El III Domingo de Pascua trae sones de paz en medio del estallido de una guerra llamada “quirúrgica”. Hay muchos intereses ocultos tras los ataques con armas químicas por parte del gobierno de Siria y la respuesta rápida de Estados Unidos, Gran Bretaña y Francia. La historia enseña mucho. Los protagonistas ocultan sus cartas. Un capítulo más de la tercera guerra mundial “a trozos”.
Mientras, el Resucitado muestra sus manos y sus pies. Estas son las credenciales para hacer ver a sus discípulos que no es un fantasma. A los suyos la visita inesperada del Maestro les produce miedo. Hay que celebrar una nueva comida para disipar dudas. Con el pan y el pescado entre las manos, Jesús realiza su particular liturgia de la Palabra: “Esto es lo que os decía mientras estaba con vosotros: que todo lo escrito en la ley de Moisés y en los profetas y salmos acerca de mí tenía que cumplirse”.
Pero no basta solo con entender lo que ha pasado. Se necesita un compromiso: “En su nombre se predicará la conversión y el perdón de los pecados a todos los pueblos, comenzando por Jerusalén. Vosotros sois testigos de esto”. La misión echa a andar. En esas estamos todavía. Lo que importa es hacerlo todo “en su nombre”, no según nuestros caprichos, intereses, modas o cansancios.
Cuando uno está encendido por la violencia, las palabras de Jesús –“Paz a vosotros”– suenan a inútil interferencia, a música celestial. Algo dentro de la persona violenta reacciona así: “¡Ocúpate de tus cosas o arregla las nuestras, pero no nos vengas con monsergas!”. Cuando los seres humanos estamos secuestrados por el odio o la violencia no atendemos a razones. Lo único que queremos es venganza. Como esta palabra nos da algo de vergüenza, la llamamos justicia, pero en el fondo sabemos que no vamos a arreglar nada.

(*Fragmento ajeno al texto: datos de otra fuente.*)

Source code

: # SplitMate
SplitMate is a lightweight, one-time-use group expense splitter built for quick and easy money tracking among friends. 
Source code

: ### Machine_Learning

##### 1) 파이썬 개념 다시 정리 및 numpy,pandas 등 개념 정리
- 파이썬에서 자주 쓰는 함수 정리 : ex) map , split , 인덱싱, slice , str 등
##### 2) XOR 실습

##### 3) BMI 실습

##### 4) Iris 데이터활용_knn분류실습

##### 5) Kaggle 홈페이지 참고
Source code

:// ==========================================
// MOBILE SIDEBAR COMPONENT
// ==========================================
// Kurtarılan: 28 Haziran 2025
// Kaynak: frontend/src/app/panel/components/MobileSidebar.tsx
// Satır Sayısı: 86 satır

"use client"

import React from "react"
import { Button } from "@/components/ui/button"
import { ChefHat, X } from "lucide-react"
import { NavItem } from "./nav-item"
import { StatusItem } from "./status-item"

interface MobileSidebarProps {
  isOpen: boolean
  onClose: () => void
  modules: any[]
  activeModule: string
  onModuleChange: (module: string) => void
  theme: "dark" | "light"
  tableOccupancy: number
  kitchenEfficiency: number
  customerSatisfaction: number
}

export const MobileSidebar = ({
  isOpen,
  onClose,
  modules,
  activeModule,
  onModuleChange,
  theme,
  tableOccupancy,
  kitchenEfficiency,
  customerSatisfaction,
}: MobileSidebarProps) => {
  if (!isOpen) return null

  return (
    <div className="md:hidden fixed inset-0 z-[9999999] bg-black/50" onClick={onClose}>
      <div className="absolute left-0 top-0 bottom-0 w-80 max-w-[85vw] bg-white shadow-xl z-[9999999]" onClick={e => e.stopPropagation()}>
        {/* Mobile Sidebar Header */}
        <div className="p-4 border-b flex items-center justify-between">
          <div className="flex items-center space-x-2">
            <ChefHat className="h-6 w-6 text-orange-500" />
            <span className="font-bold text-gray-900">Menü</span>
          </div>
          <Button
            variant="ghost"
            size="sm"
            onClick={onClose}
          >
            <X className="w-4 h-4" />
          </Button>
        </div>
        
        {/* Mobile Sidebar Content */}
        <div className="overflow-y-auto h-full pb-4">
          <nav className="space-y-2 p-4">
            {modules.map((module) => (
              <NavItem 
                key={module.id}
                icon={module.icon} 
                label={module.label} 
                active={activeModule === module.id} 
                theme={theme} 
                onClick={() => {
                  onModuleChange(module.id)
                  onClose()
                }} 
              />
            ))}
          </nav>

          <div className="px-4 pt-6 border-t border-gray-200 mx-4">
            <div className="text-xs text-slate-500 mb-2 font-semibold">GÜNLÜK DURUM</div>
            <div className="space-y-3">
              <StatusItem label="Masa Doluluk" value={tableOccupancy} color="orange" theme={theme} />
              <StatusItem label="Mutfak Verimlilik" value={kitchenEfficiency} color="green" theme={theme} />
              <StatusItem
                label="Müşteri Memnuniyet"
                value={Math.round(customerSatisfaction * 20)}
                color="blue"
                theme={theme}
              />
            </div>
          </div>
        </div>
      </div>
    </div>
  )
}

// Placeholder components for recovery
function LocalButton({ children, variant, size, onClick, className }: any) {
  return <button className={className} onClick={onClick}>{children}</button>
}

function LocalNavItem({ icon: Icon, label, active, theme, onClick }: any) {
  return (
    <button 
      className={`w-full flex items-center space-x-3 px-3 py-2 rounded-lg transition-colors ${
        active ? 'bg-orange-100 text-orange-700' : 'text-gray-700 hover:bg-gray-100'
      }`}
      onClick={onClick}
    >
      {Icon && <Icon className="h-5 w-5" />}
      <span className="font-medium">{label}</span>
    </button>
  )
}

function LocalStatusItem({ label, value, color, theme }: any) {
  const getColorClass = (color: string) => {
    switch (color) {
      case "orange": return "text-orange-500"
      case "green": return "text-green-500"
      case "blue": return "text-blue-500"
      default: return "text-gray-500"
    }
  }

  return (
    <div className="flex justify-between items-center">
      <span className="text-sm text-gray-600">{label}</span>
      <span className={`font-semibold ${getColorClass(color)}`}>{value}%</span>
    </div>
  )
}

El regalo del Resucitado es la paz, esa shalom que significa la plenitud de todos los dones mesiánicos, la armonía de todos con todos en un mundo reconciliado por Dios. El corazón humano está anhelando este regalo, pero le da miedo aceptarlo. Vivir en paz significa renunciar a los intereses mezquinos. Aquí chocan el deseo y los deseos. Una y otra vez se reabre el conflicto.
Quizá los únicos que pueden convencernos de que toda violencia es inútil son aquellos que llevan en sus manos y en sus pies –como Jesús– las huellas de la violencia. En las mesas donde se toman las grandes decisiones no tendrían que sentarse solo los políticos de turno, sino las víctimas. No sé qué pasaría si al lado de los ministros de Asad o en el Consejo de Seguridad de la ONU se sentara un grupo de niños masacrado con armas químicas o las viudas de quienes han muerto en el frente. Quizás los intereses empezarían a debilitarse y los valores cobrarían fuerza.
Estamos en Pascua. Donde hay fe, hay paz. Donde hay paz, está el Resucitado insuflando su Espíritu sobre el mundo. Los testigos de este regalo no podemos quedarnos con los brazos cruzados. Es la hora de la misión.